**Aim of the task**
Filter the records below, keeping only lines with the string "problems".

**Data**
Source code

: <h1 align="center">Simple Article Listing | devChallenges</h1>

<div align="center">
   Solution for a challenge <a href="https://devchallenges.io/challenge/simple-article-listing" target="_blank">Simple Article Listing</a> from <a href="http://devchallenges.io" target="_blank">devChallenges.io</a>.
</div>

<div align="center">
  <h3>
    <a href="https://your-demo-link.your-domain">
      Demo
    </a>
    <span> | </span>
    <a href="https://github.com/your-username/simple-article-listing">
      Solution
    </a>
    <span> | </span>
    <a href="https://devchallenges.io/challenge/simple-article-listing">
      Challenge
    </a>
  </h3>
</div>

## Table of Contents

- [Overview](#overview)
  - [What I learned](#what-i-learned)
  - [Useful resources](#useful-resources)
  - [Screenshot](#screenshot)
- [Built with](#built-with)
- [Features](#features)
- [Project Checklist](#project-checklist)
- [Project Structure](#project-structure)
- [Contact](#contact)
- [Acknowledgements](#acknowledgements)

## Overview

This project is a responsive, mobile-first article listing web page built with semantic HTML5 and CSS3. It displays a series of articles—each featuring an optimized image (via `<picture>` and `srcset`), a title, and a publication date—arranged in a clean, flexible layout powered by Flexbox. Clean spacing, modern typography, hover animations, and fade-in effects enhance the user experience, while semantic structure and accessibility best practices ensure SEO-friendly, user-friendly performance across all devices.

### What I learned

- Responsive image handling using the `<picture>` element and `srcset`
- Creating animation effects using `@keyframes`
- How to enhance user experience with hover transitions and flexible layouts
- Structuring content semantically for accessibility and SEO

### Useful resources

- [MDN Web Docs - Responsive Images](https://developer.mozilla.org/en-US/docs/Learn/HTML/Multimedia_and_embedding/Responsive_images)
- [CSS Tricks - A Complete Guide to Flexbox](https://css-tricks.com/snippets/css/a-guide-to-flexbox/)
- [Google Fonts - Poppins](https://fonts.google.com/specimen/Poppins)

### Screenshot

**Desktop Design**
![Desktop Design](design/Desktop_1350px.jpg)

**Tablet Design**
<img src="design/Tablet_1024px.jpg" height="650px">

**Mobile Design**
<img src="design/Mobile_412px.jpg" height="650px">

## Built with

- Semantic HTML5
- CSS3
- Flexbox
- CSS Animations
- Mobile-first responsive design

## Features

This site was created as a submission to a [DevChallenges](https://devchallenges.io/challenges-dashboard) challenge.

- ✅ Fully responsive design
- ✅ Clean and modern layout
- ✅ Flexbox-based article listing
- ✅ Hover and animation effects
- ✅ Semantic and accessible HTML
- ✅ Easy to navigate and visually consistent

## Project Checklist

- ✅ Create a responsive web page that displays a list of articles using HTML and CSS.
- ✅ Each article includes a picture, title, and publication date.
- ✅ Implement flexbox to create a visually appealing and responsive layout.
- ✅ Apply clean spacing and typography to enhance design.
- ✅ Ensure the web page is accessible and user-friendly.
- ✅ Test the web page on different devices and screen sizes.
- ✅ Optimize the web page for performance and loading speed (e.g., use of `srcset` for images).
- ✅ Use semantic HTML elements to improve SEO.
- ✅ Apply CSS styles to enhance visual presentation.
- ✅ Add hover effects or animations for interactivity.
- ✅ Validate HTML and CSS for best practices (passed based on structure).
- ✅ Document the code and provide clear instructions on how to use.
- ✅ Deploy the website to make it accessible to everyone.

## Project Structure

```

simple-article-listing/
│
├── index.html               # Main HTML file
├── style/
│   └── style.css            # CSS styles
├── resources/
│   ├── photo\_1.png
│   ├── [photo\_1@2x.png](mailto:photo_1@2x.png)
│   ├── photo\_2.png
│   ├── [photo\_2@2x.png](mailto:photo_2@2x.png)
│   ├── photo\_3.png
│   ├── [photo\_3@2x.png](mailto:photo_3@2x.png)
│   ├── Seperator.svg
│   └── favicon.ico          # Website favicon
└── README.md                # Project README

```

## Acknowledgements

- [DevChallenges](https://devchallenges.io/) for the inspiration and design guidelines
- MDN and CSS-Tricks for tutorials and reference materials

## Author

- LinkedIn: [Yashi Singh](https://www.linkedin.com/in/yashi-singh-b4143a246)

* * *

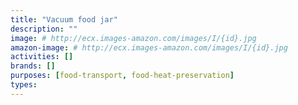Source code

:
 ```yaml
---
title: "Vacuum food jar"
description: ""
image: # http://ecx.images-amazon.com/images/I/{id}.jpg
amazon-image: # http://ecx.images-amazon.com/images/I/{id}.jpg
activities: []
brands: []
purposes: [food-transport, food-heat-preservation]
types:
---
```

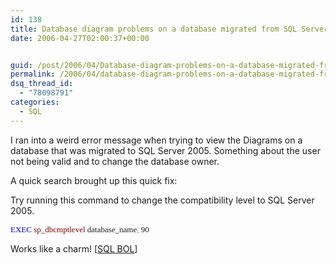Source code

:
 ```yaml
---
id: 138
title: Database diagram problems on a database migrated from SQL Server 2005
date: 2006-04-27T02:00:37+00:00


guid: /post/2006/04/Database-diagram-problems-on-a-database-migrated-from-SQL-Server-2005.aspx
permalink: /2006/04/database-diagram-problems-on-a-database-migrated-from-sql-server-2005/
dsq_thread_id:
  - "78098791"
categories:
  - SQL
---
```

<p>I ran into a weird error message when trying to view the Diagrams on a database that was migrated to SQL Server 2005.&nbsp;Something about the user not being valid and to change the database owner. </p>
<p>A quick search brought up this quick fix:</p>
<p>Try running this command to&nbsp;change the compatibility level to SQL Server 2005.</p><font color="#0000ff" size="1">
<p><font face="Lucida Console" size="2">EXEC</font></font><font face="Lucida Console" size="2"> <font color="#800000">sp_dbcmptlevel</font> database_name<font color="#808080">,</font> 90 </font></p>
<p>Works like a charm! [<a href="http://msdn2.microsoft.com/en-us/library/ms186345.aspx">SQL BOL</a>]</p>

--

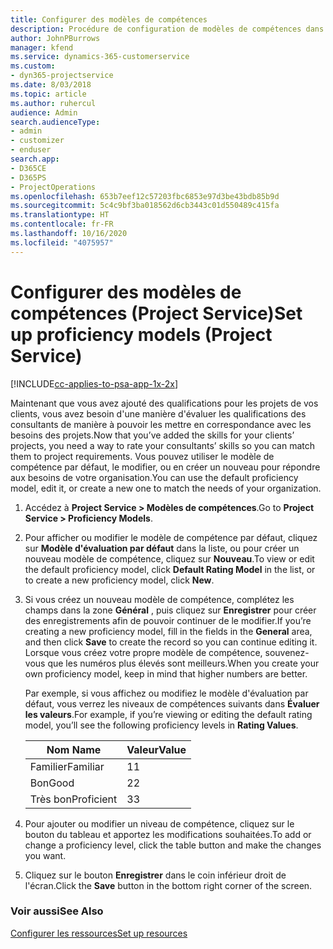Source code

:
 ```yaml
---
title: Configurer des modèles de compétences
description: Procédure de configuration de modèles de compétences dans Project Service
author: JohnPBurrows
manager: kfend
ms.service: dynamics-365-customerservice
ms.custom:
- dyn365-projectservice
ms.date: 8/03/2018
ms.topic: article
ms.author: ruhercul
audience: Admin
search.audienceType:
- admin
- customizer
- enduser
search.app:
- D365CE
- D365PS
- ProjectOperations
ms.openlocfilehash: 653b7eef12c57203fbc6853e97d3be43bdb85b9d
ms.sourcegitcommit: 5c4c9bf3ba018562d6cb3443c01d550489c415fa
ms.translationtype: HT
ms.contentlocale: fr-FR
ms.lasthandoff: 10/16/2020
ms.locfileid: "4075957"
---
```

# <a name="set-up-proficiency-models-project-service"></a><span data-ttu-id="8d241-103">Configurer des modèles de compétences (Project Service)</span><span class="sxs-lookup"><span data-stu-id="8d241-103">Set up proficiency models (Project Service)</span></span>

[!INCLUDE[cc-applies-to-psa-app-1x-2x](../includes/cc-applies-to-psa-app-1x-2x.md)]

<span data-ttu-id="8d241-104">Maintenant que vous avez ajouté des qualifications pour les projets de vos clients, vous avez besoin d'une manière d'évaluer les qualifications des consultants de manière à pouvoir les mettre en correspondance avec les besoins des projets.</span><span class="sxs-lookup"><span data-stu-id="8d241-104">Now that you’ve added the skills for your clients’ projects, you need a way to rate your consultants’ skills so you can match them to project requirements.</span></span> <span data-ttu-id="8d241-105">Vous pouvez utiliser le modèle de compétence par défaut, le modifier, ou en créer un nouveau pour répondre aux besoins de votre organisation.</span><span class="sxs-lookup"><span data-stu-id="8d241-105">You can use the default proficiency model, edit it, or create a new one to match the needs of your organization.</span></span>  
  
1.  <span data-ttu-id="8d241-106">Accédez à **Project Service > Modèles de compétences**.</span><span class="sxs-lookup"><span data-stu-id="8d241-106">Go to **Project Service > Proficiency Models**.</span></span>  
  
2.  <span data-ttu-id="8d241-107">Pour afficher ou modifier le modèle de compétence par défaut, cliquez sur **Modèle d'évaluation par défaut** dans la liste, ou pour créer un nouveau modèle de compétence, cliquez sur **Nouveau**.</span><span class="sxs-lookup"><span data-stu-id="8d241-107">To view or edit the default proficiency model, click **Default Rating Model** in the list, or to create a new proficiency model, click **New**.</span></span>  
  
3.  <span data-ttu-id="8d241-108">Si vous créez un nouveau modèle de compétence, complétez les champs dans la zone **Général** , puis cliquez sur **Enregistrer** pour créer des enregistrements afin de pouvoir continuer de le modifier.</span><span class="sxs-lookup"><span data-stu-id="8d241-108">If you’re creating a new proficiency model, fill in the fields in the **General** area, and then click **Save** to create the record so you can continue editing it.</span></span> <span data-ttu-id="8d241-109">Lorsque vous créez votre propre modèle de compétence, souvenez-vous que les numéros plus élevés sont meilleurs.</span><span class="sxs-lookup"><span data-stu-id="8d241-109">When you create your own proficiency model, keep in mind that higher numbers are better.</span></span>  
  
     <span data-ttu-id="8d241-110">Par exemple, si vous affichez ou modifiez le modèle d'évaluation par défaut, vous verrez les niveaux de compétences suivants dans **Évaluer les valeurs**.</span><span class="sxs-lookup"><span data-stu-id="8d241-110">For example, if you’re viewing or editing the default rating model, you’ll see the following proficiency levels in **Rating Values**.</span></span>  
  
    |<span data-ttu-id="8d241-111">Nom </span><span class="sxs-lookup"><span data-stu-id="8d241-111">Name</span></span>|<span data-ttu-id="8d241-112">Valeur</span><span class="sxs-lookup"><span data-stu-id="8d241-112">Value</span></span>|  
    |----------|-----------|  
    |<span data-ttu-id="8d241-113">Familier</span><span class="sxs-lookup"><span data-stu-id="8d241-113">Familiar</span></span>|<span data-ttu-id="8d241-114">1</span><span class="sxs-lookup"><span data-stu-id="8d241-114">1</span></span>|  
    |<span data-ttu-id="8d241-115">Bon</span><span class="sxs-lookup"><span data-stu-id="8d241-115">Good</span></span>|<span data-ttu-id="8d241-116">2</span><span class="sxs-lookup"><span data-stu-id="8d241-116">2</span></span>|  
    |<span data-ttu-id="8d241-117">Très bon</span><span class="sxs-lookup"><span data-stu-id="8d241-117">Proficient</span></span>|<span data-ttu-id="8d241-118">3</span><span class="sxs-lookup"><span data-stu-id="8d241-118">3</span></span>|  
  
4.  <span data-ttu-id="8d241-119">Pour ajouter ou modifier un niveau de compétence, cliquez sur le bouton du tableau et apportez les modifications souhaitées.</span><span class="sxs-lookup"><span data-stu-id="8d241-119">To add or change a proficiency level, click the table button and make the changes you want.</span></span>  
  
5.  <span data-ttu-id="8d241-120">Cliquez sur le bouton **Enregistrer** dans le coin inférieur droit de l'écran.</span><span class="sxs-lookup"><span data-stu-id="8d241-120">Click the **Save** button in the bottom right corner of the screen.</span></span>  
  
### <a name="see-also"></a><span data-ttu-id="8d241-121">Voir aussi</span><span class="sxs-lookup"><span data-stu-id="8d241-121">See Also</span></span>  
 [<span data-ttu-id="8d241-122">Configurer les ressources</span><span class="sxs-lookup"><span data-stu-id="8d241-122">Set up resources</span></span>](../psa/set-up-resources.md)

**Answer**
title: Database diagram problems on a database migrated from SQL Server 2005
guid: /post/2006/04/Database-diagram-problems-on-a-database-migrated-from-SQL-Server-2005.aspx
permalink: /2006/04/database-diagram-problems-on-a-database-migrated-from-sql-server-2005/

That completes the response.